Gowers laid out ground rules at the beginning: Comments, he said, should be short, expressing a single idea or just the germ of an idea; in fact, such incomplete thoughts were particularly welcome. Comments were to be expressed as clearly as possible. Technical work was to be delayed until clearly necessary. As a rule of thumb, Gowers suggested avoiding the kind of comment that requires thinking with a piece of paper at hand.

With these rules, Gowers was codifying lessons he had learned about the most productive approach to any mathematical research, whether collaborative or solo; he was also attempting to engineer a particular kind of conversation. "The ideal outcome would be a solution of the problem with no single individual having to think all that hard," Gowers wrote in his blog. "The hard thought would be done by a sort of super-mathematician whose brain is distributed amongst bits of the brains of lots of interlinked people." A comment full of loose ends that others could grab onto was preferable to a solitary polished gem.
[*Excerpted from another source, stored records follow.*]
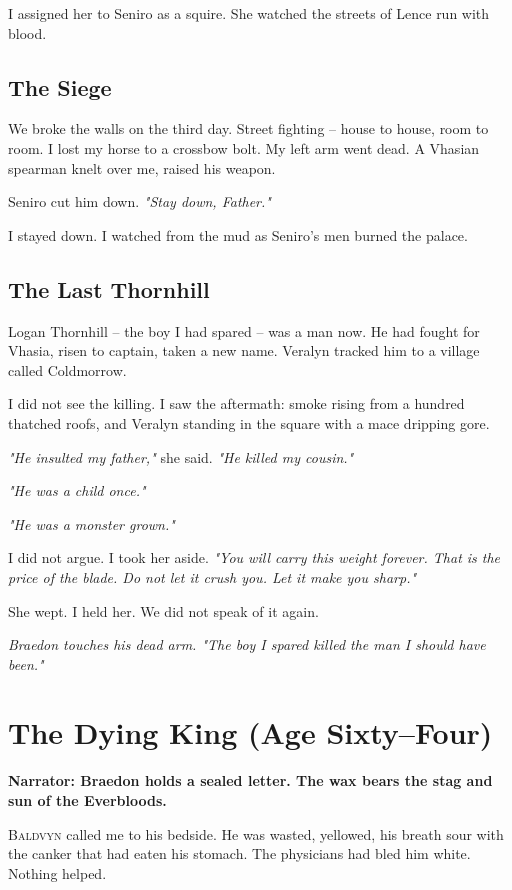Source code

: \documentclass[11pt]{book}
\begin{document}
I assigned her to Seniro as a squire. She watched the streets of Lence run with blood.

\section*{The Siege}
We broke the walls on the third day. Street fighting -- house to house, room to room. I lost my horse to a crossbow bolt. My left arm went dead. A Vhasian spearman knelt over me, raised his weapon.

Seniro cut him down. \emph{"Stay down, Father."}

I stayed down. I watched from the mud as Seniro's men burned the palace.

\section*{The Last Thornhill}
Logan Thornhill -- the boy I had spared -- was a man now. He had fought for Vhasia, risen to captain, taken a new name. Veralyn tracked him to a village called Coldmorrow.

I did not see the killing. I saw the aftermath: smoke rising from a hundred thatched roofs, and Veralyn standing in the square with a mace dripping gore.

\emph{"He insulted my father,"} she said. \emph{"He killed my cousin."}

\emph{"He was a child once."}

\emph{"He was a monster grown."}

I did not argue. I took her aside. \emph{"You will carry this weight forever. That is the price of the blade. Do not let it crush you. Let it make you sharp."}

She wept. I held her. We did not speak of it again.

\vspace{1em}
\noindent\textit{Braedon touches his dead arm. "The boy I spared killed the man I should have been."}

\clearpage

\chapter{The Dying King (Age Sixty--Four)}

\textbf{Narrator: Braedon holds a sealed letter. The wax bears the stag and sun of the Everbloods.}

\lettrine{B}{aldvyn} called me to his bedside. He was wasted, yellowed, his breath sour with the canker that had eaten his stomach. The physicians had bled him white. Nothing helped.
\end{document}
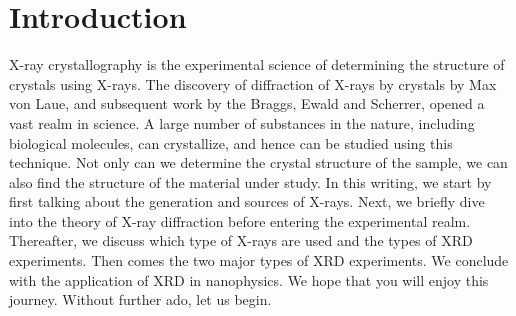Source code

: \section{Introduction}

X-ray crystallography is the experimental science of determining the structure of crystals using X-rays. The discovery of diffraction of X-rays by crystals by Max von Laue, and subsequent work by the Braggs, Ewald and Scherrer, opened a vast realm in science. A large number of substances in the nature, including biological molecules, can crystallize, and hence can be studied using this technique. Not only can we determine the crystal structure of the sample, we can also find the structure of the material under study. In this writing, we start by first talking about the generation and sources of X-rays. Next, we briefly dive into the theory of X-ray diffraction before entering the experimental realm. Thereafter, we discuss which type of X-rays are used and the types of XRD experiments. Then comes the two major types of XRD experiments. We conclude with the application of XRD in nanophysics. We hope that you will enjoy this journey. Without further ado, let us begin.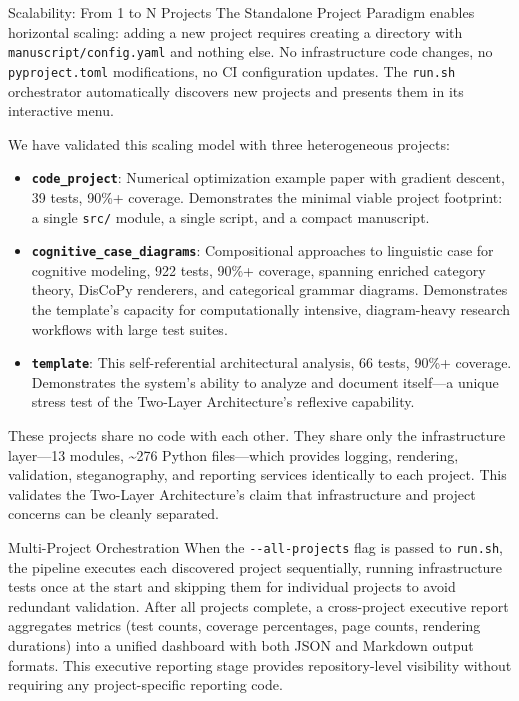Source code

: \documentclass[
  ignorenonframetext,
]{beamer}
\author{\texorpdfstring{}{}}
\date{}
\providecommand{\tightlist}{%
  \setlength{\itemsep}{0pt}\setlength{\parskip}{0pt}}
\begin{document}
\begin{frame}[fragile]{Scalability: From 1 to N Projects}
\protect{}\label{scalability-from-1-to-n-projects}
The Standalone Project Paradigm enables horizontal scaling: adding a new
project requires creating a directory with
\texttt{manuscript/config.yaml} and nothing else. No infrastructure code
changes, no \texttt{pyproject.toml} modifications, no CI configuration
updates. The \texttt{run.sh} orchestrator automatically discovers new
projects and presents them in its interactive menu.

We have validated this scaling model with three heterogeneous projects:

\begin{itemize}
\tightlist
\item
  \textbf{\texttt{code\_project}}: Numerical optimization example paper
  with gradient descent, 39 tests, 90\%+ coverage. Demonstrates the
  minimal viable project footprint: a single \texttt{src/} module, a
  single script, and a compact manuscript.
\item
  \textbf{\texttt{cognitive\_case\_diagrams}}: Compositional approaches
  to linguistic case for cognitive modeling, 922 tests, 90\%+ coverage,
  spanning enriched category theory, DisCoPy renderers, and categorical
  grammar diagrams. Demonstrates the template's capacity for
  computationally intensive, diagram-heavy research workflows with large
  test suites.
\item
  \textbf{\texttt{template}}: This self-referential architectural
  analysis, 66 tests, 90\%+ coverage. Demonstrates the system's ability
  to analyze and document itself---a unique stress test of the Two-Layer
  Architecture's reflexive capability.
\end{itemize}

These projects share no code with each other. They share only the
infrastructure layer---13 modules, \textasciitilde276 Python
files---which provides logging, rendering, validation, steganography,
and reporting services identically to each project. This validates the
Two-Layer Architecture's claim that infrastructure and project concerns
can be cleanly separated.

\begin{block}{Multi-Project Orchestration}
\protect{}\label{multi-project-orchestration}
When the \texttt{-\/-all-projects} flag is passed to \texttt{run.sh},
the pipeline executes each discovered project sequentially, running
infrastructure tests once at the start and skipping them for individual
projects to avoid redundant validation. After all projects complete, a
cross-project executive report aggregates metrics (test counts, coverage
percentages, page counts, rendering durations) into a unified dashboard
with both JSON and Markdown output formats. This executive reporting
stage provides repository-level visibility without requiring any
project-specific reporting code.
\end{block}


\end{frame}
\end{document}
Expectations, Met and Unmet
Within a day, comments started coming in; Terence Tao of UCLA, also a Fields Medalist (2006), was among the early contributors. Within a week, about two dozen people were participating and the conversation had spread to Tao's blog and to a wiki. Within six weeks, more than 800 comments had been posted on the blog---and the contributors had produced a simple, beautiful, combinatorial proof.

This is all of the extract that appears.